過去一年間で、オープンソースの大規模言語モデルを取り巻く状況は劇的に変化しました。現在、この分野で明確なリーダーとして台頭しているのは、MetaのLlama 3、AlibabaのQwen 2.5、そしてMixtralの3つの基盤モデルです。

これらのモデルは、性能、効率、そして実際のアプリケーションにおける有用性において、以前のモデルから significant leap forward(著しい飛躍)を遂げています。

Llama 3

たとえば、Llama 3は、高度なgrouped-query attentionメカニズムを備えたデコーダーオンリーのTransformerアーキテクチャを採用し、新しい128Kのボキャブラリーを持つトークナイザーを導入して効率的なテキスト処理を可能にしています。

Qwen 2.5

Qwen 2.5も密なデコーダーオンリーアーキテクチャに基づいていますが、注意機構のQKVバイアスやtied word embeddingsなどのコンポーネントを含んでいます。

Mixtral

対照的に、Mixtralは革新的なsparse mixture-of-experts(MoE)アーキテクチャを特徴とし、レイヤーごとにtop-2ルーティングを持つ8つのエキスパートネットワークを使用しており、フィードフォワードブロックは異なるものの、attentionパラメータは共有しています。

各モデルの性能と得意分野

これらの主要オープンソースAIモデルは、様々なベンチマークや実際のタスクにおいて異なる強みを発揮しています。総合的な知識を測るMMLUベンチマークでは、Qwen 2.5 72Bが86.1%でわずかにリードし、Llama 3.1 70Bが86.0%で僅差で続いています。Mixtralも83.7%で、GPT-3.5に匹敵する競争力のあるスコアを維持しています。

しかし、専門分野に目を向けると、各モデルの得意な領域が見えてきます。数学的推論では、Qwen 2.5がMATHベンチマークで83.1%と優れたパフォーマンスを示しています。

コード生成においては、Llama 3.1がInstruction Tuning後にHumanEvalで80.5%を達成しておりリードしていますが、Qwen 2.5もHumanEvalで79.8%、MBPPで82.3%と非常に高いスコアを出しています。Mixtralも効率的な推論と共にHumanEvalで78.2%を記録しています。

多言語対応ではMixtralが強力なパフォーマンスを発揮

また、多言語対応ではMixtralが30以上の言語で強力なパフォーマンスを発揮しているほか、Qwen 2.5も29言語にわたる広範な多言語能力をサポートしています。

Llama 3.1はWorld Knowledgeタスクで81.2%と優れており、さらにマルチモーダルタスクやAgent的なアプリケーションで優れた性能を示しています。Qwen 2.5は特にstructured data handling(構造化データ処理)に優れており、JSONや複雑なデータ構造の処理において非常に印象的な能力を発揮します。

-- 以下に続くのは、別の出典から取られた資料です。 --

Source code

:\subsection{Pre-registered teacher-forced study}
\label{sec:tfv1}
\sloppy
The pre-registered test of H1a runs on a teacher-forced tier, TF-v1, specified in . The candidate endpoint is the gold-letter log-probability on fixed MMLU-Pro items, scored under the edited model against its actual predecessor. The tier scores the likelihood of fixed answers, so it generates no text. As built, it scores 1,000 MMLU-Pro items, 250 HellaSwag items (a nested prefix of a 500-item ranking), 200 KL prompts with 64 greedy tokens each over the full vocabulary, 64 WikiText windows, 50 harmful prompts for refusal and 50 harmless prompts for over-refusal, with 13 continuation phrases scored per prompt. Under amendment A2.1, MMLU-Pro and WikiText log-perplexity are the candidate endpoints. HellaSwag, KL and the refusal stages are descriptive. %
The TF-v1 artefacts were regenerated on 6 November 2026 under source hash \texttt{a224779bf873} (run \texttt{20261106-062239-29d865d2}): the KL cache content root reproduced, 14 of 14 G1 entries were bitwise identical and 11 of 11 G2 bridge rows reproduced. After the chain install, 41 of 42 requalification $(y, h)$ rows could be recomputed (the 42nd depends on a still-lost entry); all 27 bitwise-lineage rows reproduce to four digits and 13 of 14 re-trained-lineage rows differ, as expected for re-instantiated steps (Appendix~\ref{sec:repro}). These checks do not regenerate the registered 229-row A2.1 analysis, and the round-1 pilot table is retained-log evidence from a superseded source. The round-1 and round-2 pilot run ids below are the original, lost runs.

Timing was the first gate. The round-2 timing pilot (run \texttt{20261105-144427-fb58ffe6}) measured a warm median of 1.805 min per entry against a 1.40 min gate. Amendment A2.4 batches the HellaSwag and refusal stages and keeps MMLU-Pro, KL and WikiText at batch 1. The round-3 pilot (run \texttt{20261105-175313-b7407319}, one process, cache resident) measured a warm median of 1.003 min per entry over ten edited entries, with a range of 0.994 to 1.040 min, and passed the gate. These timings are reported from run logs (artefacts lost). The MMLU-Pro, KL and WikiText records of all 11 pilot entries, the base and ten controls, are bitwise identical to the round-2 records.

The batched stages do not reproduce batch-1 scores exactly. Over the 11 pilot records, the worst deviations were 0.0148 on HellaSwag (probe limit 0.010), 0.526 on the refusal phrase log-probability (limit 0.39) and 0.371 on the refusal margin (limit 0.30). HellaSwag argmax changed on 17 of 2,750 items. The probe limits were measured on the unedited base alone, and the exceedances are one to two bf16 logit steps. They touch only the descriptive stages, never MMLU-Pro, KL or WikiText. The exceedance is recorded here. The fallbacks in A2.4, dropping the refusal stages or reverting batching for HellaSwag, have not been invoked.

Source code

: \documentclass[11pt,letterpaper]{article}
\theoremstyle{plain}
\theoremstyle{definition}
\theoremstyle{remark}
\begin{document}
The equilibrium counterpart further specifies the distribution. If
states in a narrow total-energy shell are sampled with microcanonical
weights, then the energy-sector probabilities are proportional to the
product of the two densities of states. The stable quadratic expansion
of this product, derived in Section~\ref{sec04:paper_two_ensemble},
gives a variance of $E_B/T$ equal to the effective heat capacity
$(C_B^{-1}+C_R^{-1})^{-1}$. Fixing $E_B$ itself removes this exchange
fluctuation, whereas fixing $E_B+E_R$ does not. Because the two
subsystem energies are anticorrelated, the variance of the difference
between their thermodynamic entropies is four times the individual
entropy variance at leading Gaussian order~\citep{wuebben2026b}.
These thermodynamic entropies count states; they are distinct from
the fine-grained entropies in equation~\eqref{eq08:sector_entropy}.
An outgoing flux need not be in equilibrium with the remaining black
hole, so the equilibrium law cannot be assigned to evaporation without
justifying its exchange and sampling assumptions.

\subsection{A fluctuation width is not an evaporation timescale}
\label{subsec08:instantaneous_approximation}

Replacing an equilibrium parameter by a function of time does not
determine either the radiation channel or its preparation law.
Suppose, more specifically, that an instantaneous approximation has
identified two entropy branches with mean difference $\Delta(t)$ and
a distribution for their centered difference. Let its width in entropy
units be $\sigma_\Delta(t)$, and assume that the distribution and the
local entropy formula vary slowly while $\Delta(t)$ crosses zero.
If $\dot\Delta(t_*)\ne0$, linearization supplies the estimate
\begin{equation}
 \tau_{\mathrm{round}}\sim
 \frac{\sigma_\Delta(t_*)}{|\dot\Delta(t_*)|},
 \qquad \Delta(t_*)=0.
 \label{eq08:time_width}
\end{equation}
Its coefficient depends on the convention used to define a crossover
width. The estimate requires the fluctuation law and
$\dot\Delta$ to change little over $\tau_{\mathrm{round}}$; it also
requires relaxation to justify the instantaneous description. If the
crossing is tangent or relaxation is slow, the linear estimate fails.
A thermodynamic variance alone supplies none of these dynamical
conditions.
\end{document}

このように、各モデルは特定のタスクや応用分野において際立った能力を持っており、利用目的によって最適なモデルが異なってきます。

実用化における重要な考慮事項:デプロイメントと効率

現実世界でこれらのモデルをプロダクション環境に導入する際に、何が本当に重要になるのか、それはデプロイメントの容易さと効率性です。各モデルは、実用化において独自の利点を提供します。

Llama 3

Llama 3は、15%効率的なトークナイザーを導入しており、これはより少ない計算資源でより多くのテキストを処理できることを意味します。さらに、FP8量子化のサポートにより、プロダクション環境で1.4倍優れたスループットを実現し、特にエッジデバイスでの利用に適しています。

Qwen 2.5

Qwen 2.5は、その柔軟性が大きな強みです。0.5Bから72Bまでの多様なモデルサイズを提供しており、簡単なタスクには軽量なバリアントを、最高のパフォーマンスが必要な場合には大規模なバージョンを選ぶことができます。さらに、その許諾性の高いライセンスにより、法的な問題を気にせずに実際の製品を構築できる点も大きな魅力です。

Mixtral

一方、Mixtralは、そのsparse mixture of experts(MoE)アプローチにより、現実世界で6倍速い推論速度を実現しています。

各トークンに対して2つのエキスパートのみを使用しながらも、大規模モデルに匹敵する性能を維持できるため、ミリ秒単位の応答速度が重要となるプロダクション環境では、まさにgame-changing(革新的)な存在となり得ます。

注目の軽量マルチモーダルモデル:Qwen2.5-Omni-3B

オープンソースAIモデルの進化の中でも、とくに注目すべき動きの一つが、Qwen2.5-Omni-3Bのような軽量マルチモーダルモデルの登場です。AlibabaによってリリースされたQwen2.5-Omni-3Bは、テキストだけでなく、画像、音声、動画といった複数のモダリティを処理できる高度なマルチモーダルAIモデルです。

高性能デスクトップやラップトップPCでも効率的に動作

最大の特徴は、そのサイズの小ささでありながら、コンシューマーグレードのハードウェア、具体的には24GBのVRAMを持つ高性能デスクトップやラップトップPCでも効率的に動作するように設計されている点です。

Qwen2.5-Omni-3Bは、30億パラメータのモデルですが、その7Bパラメータ版Qwen2.5-Omniと比較して、特に長いシーケンス(約25,000トークン)処理時のVRAM使用量を50%以上削減することに成功しています。

エンタープライズ利用の壁と可能性:ライセンス問題

Qwen2.5-Omni-3Bのような高性能かつ軽量なモデルの登場は、企業のAI活用にとって大きな可能性を開く一方で、注意すべき点もあります。ソース情報によると、Qwen2.5-Omni-3Bモデルは、Alibaba CloudのQwen Research License Agreementの下、非商用利用のみに限定されています。これは非常に重要な制約です。

企業がこのモデルを評価したり、ベンチマークを行ったり、内部研究目的でファインチューニングすることは許可されていますが、顧客向けのアプリケーションや収益化されるサービスといった商用設定でデプロイするためには、別途Alibaba Cloudから商用ライセンスを取得する必要があると明確に記されています。

このライセンス制限により、Qwen2.5-Omni-3Bは、すぐに使えるプラグアンドプレイのデプロイメントソリューションというよりは、feasibility(実現可能性)のテストベッド、あるいは商用ライセンスを取得するか、代替モデルを探求するかを決定する前に、マルチモーダルなインタラクションのプロトタイプを作成したり評価したりする方法として位置づけられるかもしれません。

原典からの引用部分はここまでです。